Em pé: Carlos Germano, Alê, Alexandre Torres, Pimentel, Sídnei e Cássio
Agachados: Valdir, Carlos Alberto Dias, França, Gian e Bismarck

Vasco da Gama, campeão da Taça Rio de 1993 após decisão contra o Fluminense.

VASCO DA GAMA (RJ) 1 X 1 FLUMINENSE (RJ)
Data : 06/06/1993
Campeonato Estadual
Local : Estádio Do Maracanã / Rio De Janeiro
Arbitro : Aloísio Viug Público : 24.043
Gols : Valdir 11 e Ézio 22/1º
Expulsão : Valdir (Vasco)
VASCO DA GAMA: Márcio, Pimentel, Alê, Alexandre Torres, Cássio, França, Leandro, Geovani, Bismarck (Sídney), Gian (Hernande) e Valdir / Técnico : Joel Santana
FLUMINENSE- Ricardo Pinto, Júlio César, Luís Fernando, Luís Eduardo, Lira, Pires (Serginho), Chiquinho, Macalé (Julinho), Sérgio Manoel, Vagner e Ézio

Santos F.C.


Em pé: Zito, Ramiro, Manga, Urubatão, Getúlio, Dalmo, massagista Macedo
Agachados: Dorval, Jair Rosa Pinto, Pagão, Pelé e Pepe.

Manga, o Agenor Gomes, goleiro do Santos de 1953 a 59 e ex-técnico da Portuguesa Santista em 1964 e 65, morreu em Santos (SP) no dia 26 de dezembro de 2003.

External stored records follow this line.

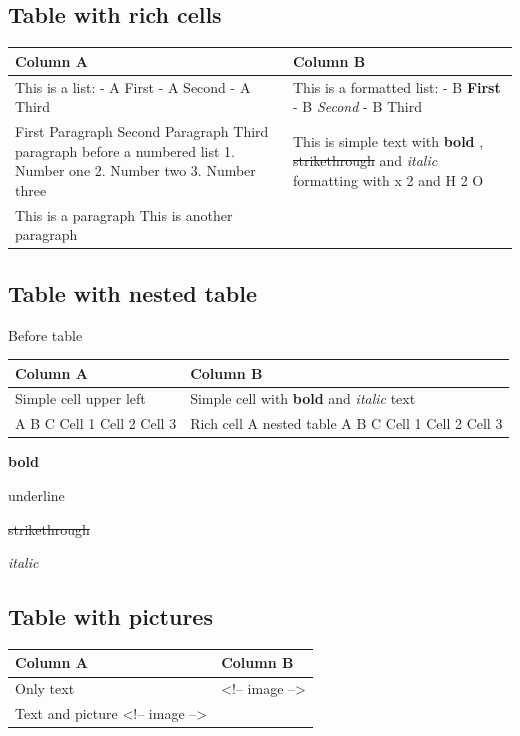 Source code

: \documentclass[11pt,a4paper]{article}
\begin{document}
\subsection{Table with rich cells}

\begin{table}[h]
\begin{tabular}{|l|l|}
\hline
Column A & Column B \\ \hline
This is a list:  - A First - A Second - A Third & This is a formatted list:  - B \textbf{First} - B \textit{Second} - B Third \\ \hline
First Paragraph  Second Paragraph  Third paragraph before a numbered list  1. Number one 2. Number two 3. Number three & This is simple text with  \textbf{bold}  ,  \sout{strikethrough}  and  \textit{italic}  formatting with x  2  and H  2  O \\ \hline
This is a paragraph  This is another paragraph &  \\ \hline
\end{tabular}
\end{table}

\subsection{Table with nested table}

Before table

\begin{table}[h]
\begin{tabular}{|l|l|}
\hline
Column A & Column B \\ \hline
Simple cell upper left & Simple cell with  \textbf{bold}  and  \textit{italic}  text \\ \hline
A B C Cell 1 Cell 2 Cell 3 & Rich cell A nested table  A B C Cell 1 Cell 2 Cell 3 \\ \hline
\end{tabular}
\end{table}

\textbf{bold}

underline

\sout{strikethrough}

\textit{italic}

\subsection{Table with pictures}

\begin{table}[h]
\begin{tabular}{|l|l|}
\hline
Column A & Column B \\ \hline
Only text & <!-- image --> \\ \hline
Text and picture  <!-- image --> &  \\ \hline
\end{tabular}
\end{table}
\end{document}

Manga foi grande goleiro do Santos e um histórico técnico da Portuguesa Santista sendo o responsável pela volta da Briosa ao primeiro escalão do futebol paulista depois de celebre vitória contra a Ponte Preta, em Campinas, em 1964, por 1 a 0, gol de Samarone.

Nascido no dia 26 de maio de 1929, em Vitória (ES), Manga começou a carreira no Bonsucesso (RJ). Em 1951, ele deixou o futebol carioca para defender o Santos, clube no qual atuou até abril de 1960. A estréia dele no gol do Santos ocorreu no dia 30 de setembro de 1951 na partida Santos 1 x 2 Portuguesa de Desportos. Em 1954 foi emprestado ao Bahia.

Títulos
Tetracampeão Paulista (55, 56, 58 e 60); -Campeão do Torneio Rio-São Paulo (59);
Campeão do Thereza Herrera (59).

Após encerrar a carreira de goleiro, Manga chegou a trabalhar como técnico da Portuguesa Santista, Ferroviária, São Carlos, Santo André, Rio Branco de Paranaguá (PR), Araçatuba e Grêmio Maringá.

segunda-feira, 2 de novembro de 2009

Bangu A.C.

Em pé: Cabrita, Bauer, Sidclei, Roni, Sérgio e Luiz Alberto
Agachados: Maurício, Ditinho, Paulo Mata, Dé e Aladim

Time que empatou em 1 a 1 com o América, no dia 24 de abril de 1970, pelo Campeonato Carioca.